If you have the time, why not read up a bit on The Equality Law? It’s the one that means that your employer has to make reasonable adjustments for you, etc. By the sounds of that OH, you might need to know it!

Karen x

Yeah I was impressed that the Neuro called me himself and you’ve certainly toned down my opinion of OH yesterday . I have looked at the DDA and other relevant links to refresh my knowledge and am positive my direct line manager will continue to be supportive and fight my corner if necessary. I work for local government so have no doubt that they will also step up when needed (OH I think are independent and contracted in).

I am fortunate that this has not (so far) impacted on my mobilty or abilites other than my memory and energy levels; in that respect I’ve always been one for keeping a diary and endless to do lists and a phased return will help me to get back into the swing of things and I’ve reminded myself to start taking care of me aswell as those around me.

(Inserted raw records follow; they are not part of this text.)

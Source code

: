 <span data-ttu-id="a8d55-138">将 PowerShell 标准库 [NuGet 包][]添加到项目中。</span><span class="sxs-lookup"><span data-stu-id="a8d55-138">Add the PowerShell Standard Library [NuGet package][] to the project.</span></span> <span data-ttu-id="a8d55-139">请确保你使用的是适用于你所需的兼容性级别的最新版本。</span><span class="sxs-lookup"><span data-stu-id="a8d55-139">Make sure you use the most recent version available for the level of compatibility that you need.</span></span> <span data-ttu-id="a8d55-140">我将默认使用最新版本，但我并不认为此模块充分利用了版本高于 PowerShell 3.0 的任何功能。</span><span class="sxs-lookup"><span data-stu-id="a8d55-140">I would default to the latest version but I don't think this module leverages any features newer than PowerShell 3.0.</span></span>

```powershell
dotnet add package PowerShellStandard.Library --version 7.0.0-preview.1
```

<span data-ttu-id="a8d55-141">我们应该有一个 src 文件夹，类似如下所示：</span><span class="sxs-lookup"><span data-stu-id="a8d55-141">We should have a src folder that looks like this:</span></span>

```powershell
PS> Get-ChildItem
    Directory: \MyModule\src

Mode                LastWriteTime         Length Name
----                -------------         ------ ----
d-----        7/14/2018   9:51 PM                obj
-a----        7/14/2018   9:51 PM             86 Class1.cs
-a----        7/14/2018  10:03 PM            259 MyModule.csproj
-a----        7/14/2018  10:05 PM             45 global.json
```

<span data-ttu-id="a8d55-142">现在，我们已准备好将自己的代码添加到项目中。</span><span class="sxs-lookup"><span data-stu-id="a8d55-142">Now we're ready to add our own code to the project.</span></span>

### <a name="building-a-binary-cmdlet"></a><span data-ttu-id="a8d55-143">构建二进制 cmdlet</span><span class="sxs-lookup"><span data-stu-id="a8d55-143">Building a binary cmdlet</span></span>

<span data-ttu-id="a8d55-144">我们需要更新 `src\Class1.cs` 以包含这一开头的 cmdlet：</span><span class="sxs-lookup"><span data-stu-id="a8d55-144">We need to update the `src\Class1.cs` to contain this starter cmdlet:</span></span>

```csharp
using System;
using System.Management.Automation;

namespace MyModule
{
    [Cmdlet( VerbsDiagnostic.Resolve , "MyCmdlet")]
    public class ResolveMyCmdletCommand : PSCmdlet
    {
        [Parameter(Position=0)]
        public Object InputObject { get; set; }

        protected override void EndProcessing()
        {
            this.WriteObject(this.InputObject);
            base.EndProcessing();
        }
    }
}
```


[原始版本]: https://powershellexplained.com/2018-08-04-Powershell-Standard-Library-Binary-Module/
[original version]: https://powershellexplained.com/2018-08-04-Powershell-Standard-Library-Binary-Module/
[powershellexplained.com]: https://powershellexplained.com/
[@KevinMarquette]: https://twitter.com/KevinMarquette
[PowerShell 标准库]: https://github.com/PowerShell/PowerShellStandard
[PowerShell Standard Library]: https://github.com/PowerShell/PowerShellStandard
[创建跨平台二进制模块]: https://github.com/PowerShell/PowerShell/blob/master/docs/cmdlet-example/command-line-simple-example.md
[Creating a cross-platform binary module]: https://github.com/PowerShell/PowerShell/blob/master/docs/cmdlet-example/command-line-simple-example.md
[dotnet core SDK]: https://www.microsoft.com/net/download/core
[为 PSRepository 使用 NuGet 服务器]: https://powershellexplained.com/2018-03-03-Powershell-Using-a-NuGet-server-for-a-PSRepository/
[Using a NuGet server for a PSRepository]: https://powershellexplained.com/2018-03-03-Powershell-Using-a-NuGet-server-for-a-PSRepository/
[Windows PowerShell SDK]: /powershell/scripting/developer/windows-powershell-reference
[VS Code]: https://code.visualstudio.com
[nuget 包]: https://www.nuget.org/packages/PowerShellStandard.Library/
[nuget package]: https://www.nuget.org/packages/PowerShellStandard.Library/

I’ve been really grateful for the support on here and the outlet that it offers and will continue to dip in and out when I’m back to work. I consider myself lucky to have had such a quick diagnosis but I’m positive I’ll have plenty of questions and look forward to making some friends on here and who knows I might reach a stage when I can offer support or words of wisdom xxx

Sorry but what is OH?

Hello Oscar. OH is Occupational health. They are the team of health workers employed by your employer to deal with any health issues that may affect your work, or indeed, any problems in work that may affect your health and do their best to find a solution. Some OH departments are good and some are not so good but the same law, rules and regulations apply to us all. If satisfaction is not found in this department you can appeal and have someone else assess the situation and hopefully offer the best outcome. xx Maria.

Hello Kirstie, glad you made headway with your neuro I am sure you are feeling a bit more informed and less frustrated with the whole thing. Good that Rizzo was going to give a helping hand…you are in a good place for support on here. Good luck to you and keep us all informed…xx Maria.